La verità è che Accorinti crede al potere creativo delle sue magliette. Pensa che uno slogan sulla maglietta equivalga a fare le cose. In questo ha la stessa mania di Salvini, solo che lui, vivendo al nord, preferisce le felpe. Ma il sistema comunicativo è lo stesso.
A questo punto l’auspicio è che le prossime magliette siano No mmunnizza e no buche e che lui salga sulla sedia urlando “ialacqua….peace..no spazzatura”, oppure “Guido….peace no default” e via dicendo….
Intervistato da Francesca Storante per Tempostretto ha dichiarato: “dal palco sono venuti gli orchestrali de La Scala e mi hanno detto: finalmente abbiamo un motivo per venire a suonare qui. Forse a qualcuno darà fastidio ma a me vengono ad ascoltarmi da ogni parte del mondo”.
Non metterei mai in dubbio il fatto che il mondo intero sia accorso ad ascoltare Accorinti al G7 ma è probabile che i professori d’orchestra de La Scala abbiano avuto ben altre motivazioni per suonare al Teatro greco.
Caro diario, a me piacerebbe se non si facessero più questi G e qualche cosa.
Li trovo inutili. Hanno speso un mare di soldi, fatto barricare in casa tutta Taormina, bloccato gli sbarchi, imposto straordinarie misure di sicurezza.

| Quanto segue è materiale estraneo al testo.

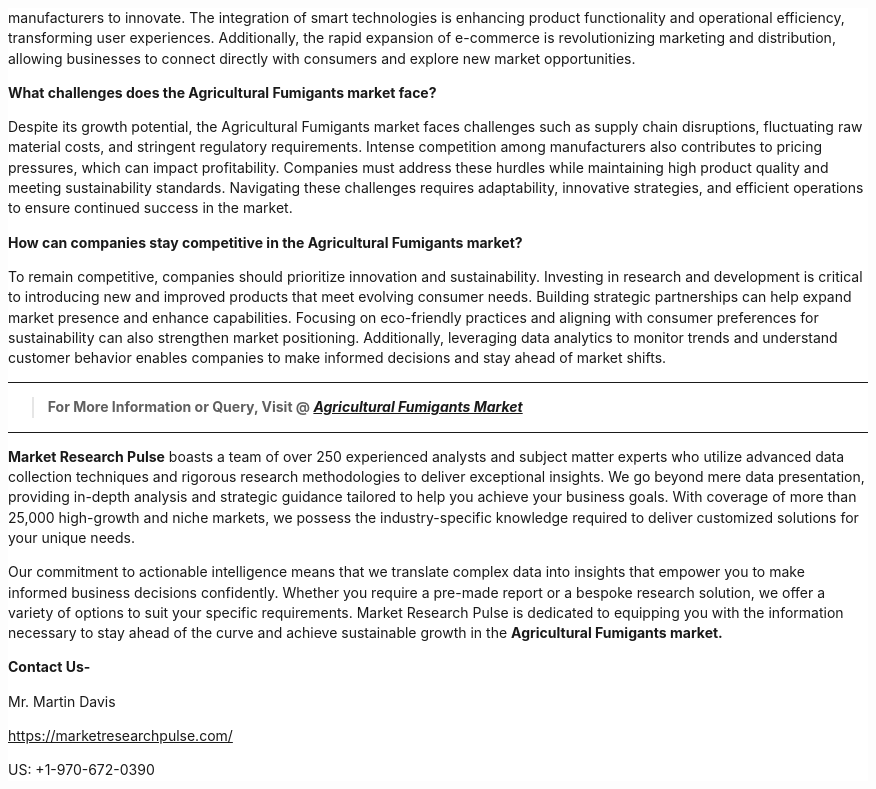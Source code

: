 manufacturers to innovate. The integration of smart technologies is enhancing product functionality and operational efficiency, transforming user experiences. Additionally, the rapid expansion of e-commerce is revolutionizing marketing and distribution, allowing businesses to connect directly with consumers and explore new market opportunities.</p><p><strong>What challenges does the Agricultural Fumigants market face?</strong></p><p>Despite its growth potential, the Agricultural Fumigants market faces challenges such as supply chain disruptions, fluctuating raw material costs, and stringent regulatory requirements. Intense competition among manufacturers also contributes to pricing pressures, which can impact profitability. Companies must address these hurdles while maintaining high product quality and meeting sustainability standards. Navigating these challenges requires adaptability, innovative strategies, and efficient operations to ensure continued success in the market.</p><p><strong>How can companies stay competitive in the Agricultural Fumigants market?</strong></p><p>To remain competitive, companies should prioritize innovation and sustainability. Investing in research and development is critical to introducing new and improved products that meet evolving consumer needs. Building strategic partnerships can help expand market presence and enhance capabilities. Focusing on eco-friendly practices and aligning with consumer preferences for sustainability can also strengthen market positioning. Additionally, leveraging data analytics to monitor trends and understand customer behavior enables companies to make informed decisions and stay ahead of market shifts.</p><hr /><blockquote><p><strong>For More Information or Query, Visit @&nbsp;<em><a href="https://marketresearchpulse.com/report/1061/agricultural-fumigants-market?utm_source=Linkedin&utm_medium=0117">Agricultural Fumigants Market</a></em></strong></p></blockquote><hr /><p><strong>Market Research Pulse</strong> boasts a team of over 250 experienced analysts and subject matter experts who utilize advanced data collection techniques and rigorous research methodologies to deliver exceptional insights. We go beyond mere data presentation, providing in-depth analysis and strategic guidance tailored to help you achieve your business goals. With coverage of more than 25,000 high-growth and niche markets, we possess the industry-specific knowledge required to deliver customized solutions for your unique needs.</p><p>Our commitment to actionable intelligence means that we translate complex data into insights that empower you to make informed business decisions confidently. Whether you require a pre-made report or a bespoke research solution, we offer a variety of options to suit your specific requirements. Market Research Pulse is dedicated to equipping you with the information necessary to stay ahead of the curve and achieve sustainable growth in the <strong>Agricultural Fumigants market.</strong></p><p><strong>Contact Us-</strong></p><p>Mr. Martin Davis</p><p>https://marketresearchpulse.com/</p><p>US: +1-970-672-0390</p>
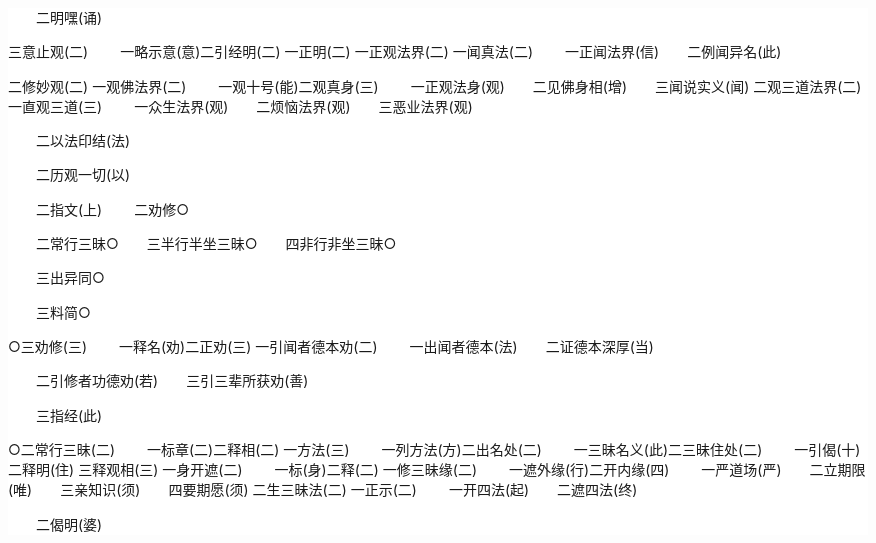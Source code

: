 　　二明嘿(诵)

三意止观(二)
　　一略示意(意)二引经明(二)
一正明(二)
一正观法界(二)
一闻真法(二)
　　一正闻法界(信)　　二例闻异名(此)

二修妙观(二)
一观佛法界(二)
　　一观十号(能)二观真身(三)
　　一正观法身(观)　　二见佛身相(增)　　三闻说实义(闻)
二观三道法界(二)
一直观三道(三)
　　一众生法界(观)　　二烦恼法界(观)　　三恶业法界(观)

　　二以法印结(法)

　　二历观一切(以)

　　二指文(上)
　　二劝修○

　　二常行三昧○　　三半行半坐三昧○　　四非行非坐三昧○

　　三出异同○

　　三料简○

○三劝修(三)
　　一释名(劝)二正劝(三)
一引闻者德本劝(二)
　　一出闻者德本(法)　　二证德本深厚(当)

　　二引修者功德劝(若)　　三引三辈所获劝(善)

　　三指经(此)

○二常行三昧(二)
　　一标章(二)二释相(二)
一方法(三)
　　一列方法(方)二出名处(二)
　　一三昧名义(此)二三昧住处(二)
　　一引偈(十)　　二释明(住)
三释观相(三)
一身开遮(二)
　　一标(身)二释(二)
一修三昧缘(二)
　　一遮外缘(行)二开内缘(四)
　　一严道场(严)　　二立期限(唯)　　三亲知识(须)　　四要期愿(须)
二生三昧法(二)
一正示(二)
　　一开四法(起)　　二遮四法(终)

　　二偈明(婆)
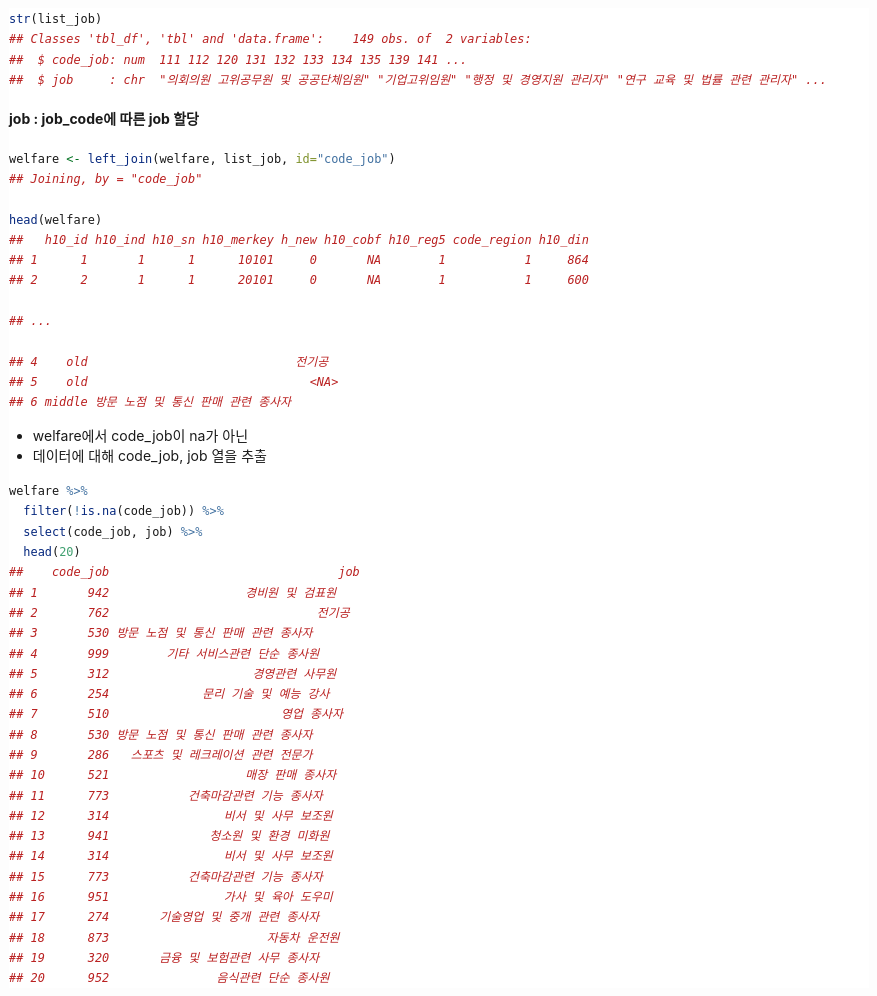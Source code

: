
 ```R
str(list_job)
## Classes 'tbl_df', 'tbl' and 'data.frame':    149 obs. of  2 variables:
##  $ code_job: num  111 112 120 131 132 133 134 135 139 141 ...
##  $ job     : chr  "의회의원 고위공무원 및 공공단체임원" "기업고위임원" "행정 및 경영지원 관리자" "연구 교육 및 법률 관련 관리자" ...
```

#### job : job_code에 따른 job 할당

```R
welfare <- left_join(welfare, list_job, id="code_job")
## Joining, by = "code_job"

head(welfare)
##   h10_id h10_ind h10_sn h10_merkey h_new h10_cobf h10_reg5 code_region h10_din
## 1      1       1      1      10101     0       NA        1           1     864
## 2      2       1      1      20101     0       NA        1           1     600

## ...

## 4    old                             전기공
## 5    old                               <NA>
## 6 middle 방문 노점 및 통신 판매 관련 종사자
```

- welfare에서 code_job이 na가 아닌
- 데이터에 대해 code_job, job 열을 추출

```R
welfare %>% 
  filter(!is.na(code_job)) %>% 
  select(code_job, job) %>% 
  head(20)
##    code_job                                job
## 1       942                   경비원 및 검표원
## 2       762                             전기공
## 3       530 방문 노점 및 통신 판매 관련 종사자
## 4       999        기타 서비스관련 단순 종사원
## 5       312                    경영관련 사무원
## 6       254             문리 기술 및 예능 강사
## 7       510                        영업 종사자
## 8       530 방문 노점 및 통신 판매 관련 종사자
## 9       286   스포츠 및 레크레이션 관련 전문가
## 10      521                   매장 판매 종사자
## 11      773           건축마감관련 기능 종사자
## 12      314                비서 및 사무 보조원
## 13      941              청소원 및 환경 미화원
## 14      314                비서 및 사무 보조원
## 15      773           건축마감관련 기능 종사자
## 16      951                가사 및 육아 도우미
## 17      274       기술영업 및 중개 관련 종사자
## 18      873                      자동차 운전원
## 19      320       금융 및 보험관련 사무 종사자
## 20      952               음식관련 단순 종사원
```
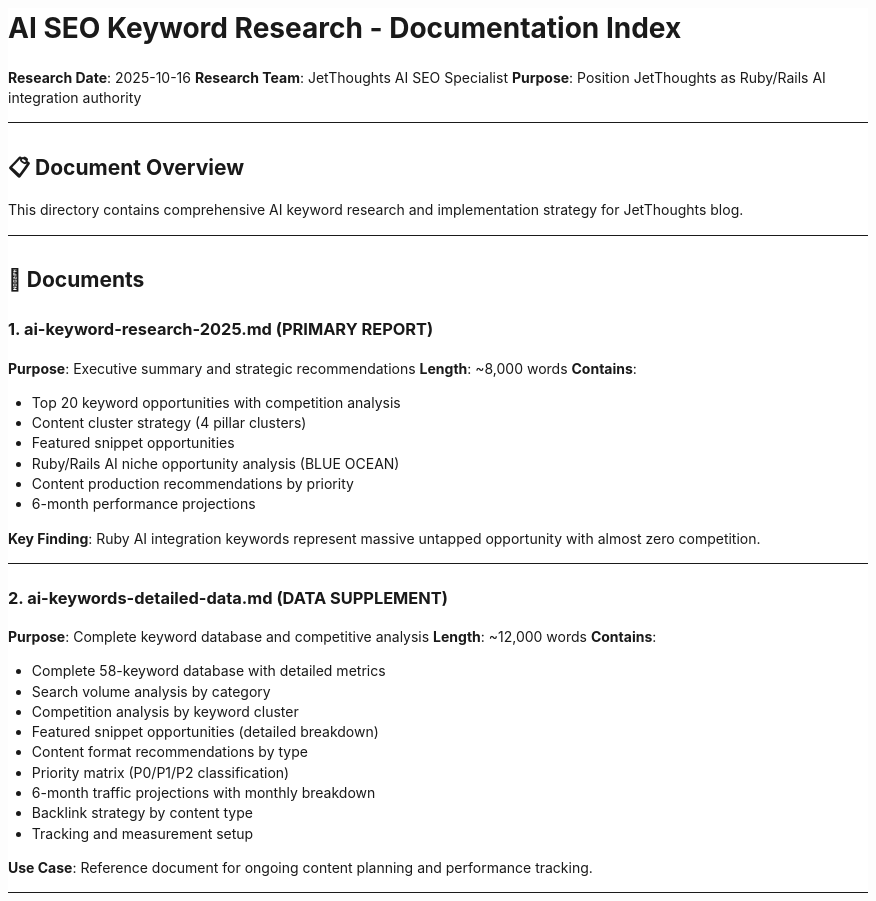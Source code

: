 # AI SEO Keyword Research - Documentation Index

**Research Date**: 2025-10-16
**Research Team**: JetThoughts AI SEO Specialist
**Purpose**: Position JetThoughts as Ruby/Rails AI integration authority

---

## 📋 Document Overview

This directory contains comprehensive AI keyword research and implementation strategy for JetThoughts blog.

---

## 📄 Documents

### 1. **ai-keyword-research-2025.md** (PRIMARY REPORT)
**Purpose**: Executive summary and strategic recommendations
**Length**: ~8,000 words
**Contains**:
- Top 20 keyword opportunities with competition analysis
- Content cluster strategy (4 pillar clusters)
- Featured snippet opportunities
- Ruby/Rails AI niche opportunity analysis (BLUE OCEAN)
- Content production recommendations by priority
- 6-month performance projections

**Key Finding**: Ruby AI integration keywords represent massive untapped opportunity with almost zero competition.

---

### 2. **ai-keywords-detailed-data.md** (DATA SUPPLEMENT)
**Purpose**: Complete keyword database and competitive analysis
**Length**: ~12,000 words
**Contains**:
- Complete 58-keyword database with detailed metrics
- Search volume analysis by category
- Competition analysis by keyword cluster
- Featured snippet opportunities (detailed breakdown)
- Content format recommendations by type
- Priority matrix (P0/P1/P2 classification)
- 6-month traffic projections with monthly breakdown
- Backlink strategy by content type
- Tracking and measurement setup

**Use Case**: Reference document for ongoing content planning and performance tracking.

---

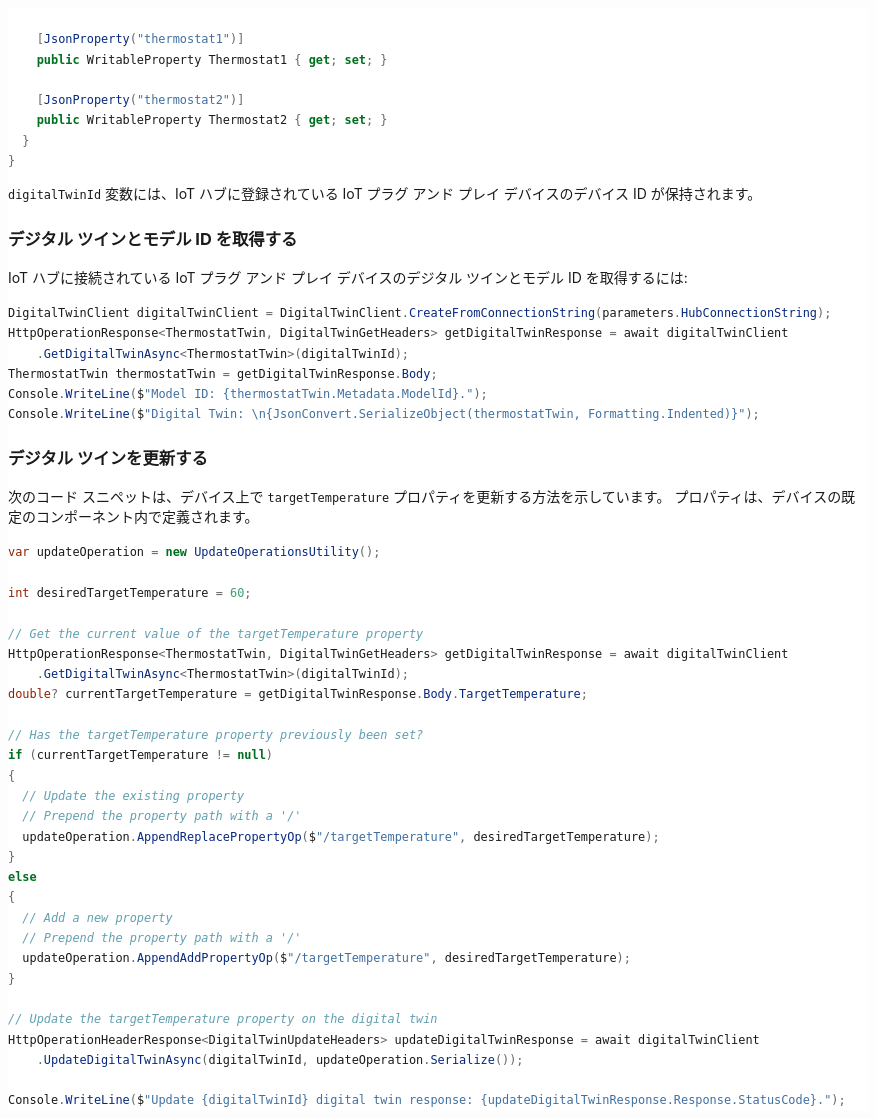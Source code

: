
```csharp

    [JsonProperty("thermostat1")]
    public WritableProperty Thermostat1 { get; set; }

    [JsonProperty("thermostat2")]
    public WritableProperty Thermostat2 { get; set; }
  }
}
```

`digitalTwinId` 変数には、IoT ハブに登録されている IoT プラグ アンド プレイ デバイスのデバイス ID が保持されます。

### <a name="get-the-digital-twin-and-model-id"></a>デジタル ツインとモデル ID を取得する

IoT ハブに接続されている IoT プラグ アンド プレイ デバイスのデジタル ツインとモデル ID を取得するには:

```csharp
DigitalTwinClient digitalTwinClient = DigitalTwinClient.CreateFromConnectionString(parameters.HubConnectionString);
HttpOperationResponse<ThermostatTwin, DigitalTwinGetHeaders> getDigitalTwinResponse = await digitalTwinClient
    .GetDigitalTwinAsync<ThermostatTwin>(digitalTwinId);
ThermostatTwin thermostatTwin = getDigitalTwinResponse.Body;
Console.WriteLine($"Model ID: {thermostatTwin.Metadata.ModelId}.");
Console.WriteLine($"Digital Twin: \n{JsonConvert.SerializeObject(thermostatTwin, Formatting.Indented)}");
```

### <a name="update-digital-twin"></a>デジタル ツインを更新する

次のコード スニペットは、デバイス上で `targetTemperature` プロパティを更新する方法を示しています。 プロパティは、デバイスの既定のコンポーネント内で定義されます。

```csharp
var updateOperation = new UpdateOperationsUtility();

int desiredTargetTemperature = 60;

// Get the current value of the targetTemperature property
HttpOperationResponse<ThermostatTwin, DigitalTwinGetHeaders> getDigitalTwinResponse = await digitalTwinClient
    .GetDigitalTwinAsync<ThermostatTwin>(digitalTwinId);
double? currentTargetTemperature = getDigitalTwinResponse.Body.TargetTemperature;

// Has the targetTemperature property previously been set?
if (currentTargetTemperature != null)
{
  // Update the existing property
  // Prepend the property path with a '/'
  updateOperation.AppendReplacePropertyOp($"/targetTemperature", desiredTargetTemperature);
}
else
{
  // Add a new property
  // Prepend the property path with a '/'
  updateOperation.AppendAddPropertyOp($"/targetTemperature", desiredTargetTemperature);
}

// Update the targetTemperature property on the digital twin
HttpOperationHeaderResponse<DigitalTwinUpdateHeaders> updateDigitalTwinResponse = await digitalTwinClient
    .UpdateDigitalTwinAsync(digitalTwinId, updateOperation.Serialize());

Console.WriteLine($"Update {digitalTwinId} digital twin response: {updateDigitalTwinResponse.Response.StatusCode}.");
```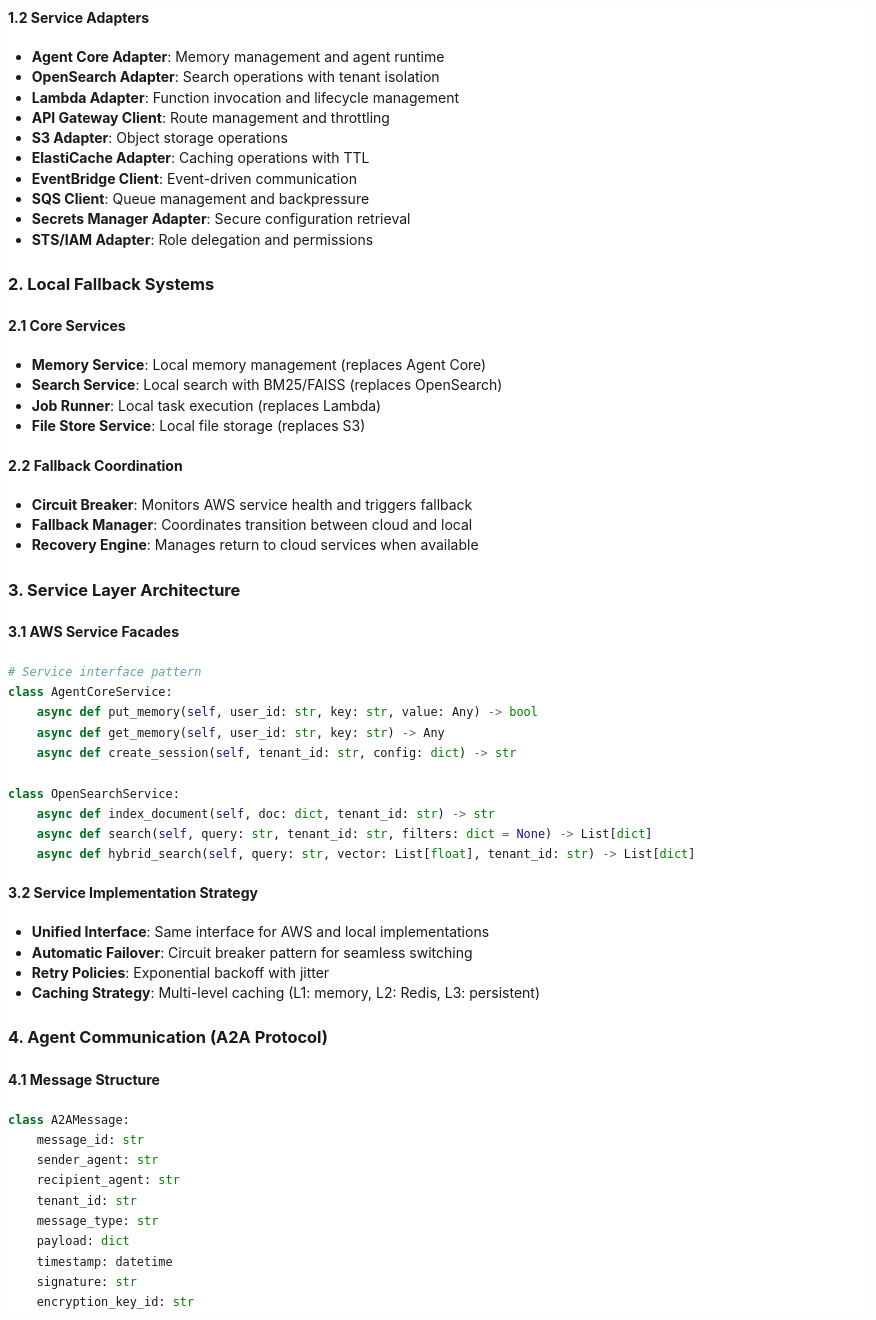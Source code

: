 #### 1.2 Service Adapters
- **Agent Core Adapter**: Memory management and agent runtime
- **OpenSearch Adapter**: Search operations with tenant isolation
- **Lambda Adapter**: Function invocation and lifecycle management
- **API Gateway Client**: Route management and throttling
- **S3 Adapter**: Object storage operations
- **ElastiCache Adapter**: Caching operations with TTL
- **EventBridge Client**: Event-driven communication
- **SQS Client**: Queue management and backpressure
- **Secrets Manager Adapter**: Secure configuration retrieval
- **STS/IAM Adapter**: Role delegation and permissions

### 2. Local Fallback Systems

#### 2.1 Core Services
- **Memory Service**: Local memory management (replaces Agent Core)
- **Search Service**: Local search with BM25/FAISS (replaces OpenSearch)
- **Job Runner**: Local task execution (replaces Lambda)
- **File Store Service**: Local file storage (replaces S3)

#### 2.2 Fallback Coordination
- **Circuit Breaker**: Monitors AWS service health and triggers fallback
- **Fallback Manager**: Coordinates transition between cloud and local
- **Recovery Engine**: Manages return to cloud services when available

### 3. Service Layer Architecture

#### 3.1 AWS Service Facades
```python
# Service interface pattern
class AgentCoreService:
    async def put_memory(self, user_id: str, key: str, value: Any) -> bool
    async def get_memory(self, user_id: str, key: str) -> Any
    async def create_session(self, tenant_id: str, config: dict) -> str

class OpenSearchService:
    async def index_document(self, doc: dict, tenant_id: str) -> str
    async def search(self, query: str, tenant_id: str, filters: dict = None) -> List[dict]
    async def hybrid_search(self, query: str, vector: List[float], tenant_id: str) -> List[dict]
```

#### 3.2 Service Implementation Strategy
- **Unified Interface**: Same interface for AWS and local implementations
- **Automatic Failover**: Circuit breaker pattern for seamless switching
- **Retry Policies**: Exponential backoff with jitter
- **Caching Strategy**: Multi-level caching (L1: memory, L2: Redis, L3: persistent)

### 4. Agent Communication (A2A Protocol)

#### 4.1 Message Structure
```python
class A2AMessage:
    message_id: str
    sender_agent: str
    recipient_agent: str
    tenant_id: str
    message_type: str
    payload: dict
    timestamp: datetime
    signature: str
    encryption_key_id: str
```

Sono convinta che l’Isis non attaccherà mai i grandi. Siamo noi piccoli i bersagli, mica la Merkel o Macron.
La settimana del G7 è iniziata con il sangue dei nostri figli a Manchester.
Per l’Isis il nemico siamo noi, odiano l’occidente ed il nostro stile di vita. Odiano la gioia e la libertà. Colpiscono i nostri momenti di gioia, uccidono al Bataclan, ai mercatini di Natale, negli Hotel, al concerto, nel lungomare di Nizza. Ovunque ci sia espressione di vita e di gioia. I nostri figli sono la vita che va avanti.
La strage di Manchester è stata il 23 maggio, non un mese fa, non un anno fa.
Avrei trovato molto più coraggioso un NO ISIS.
Donna Sarina avrebbe gridato: Isis peace, not war. Piss no uor. Isis pace, non uccidere più i nostri figli, le nostre sorelle, i nostri padri.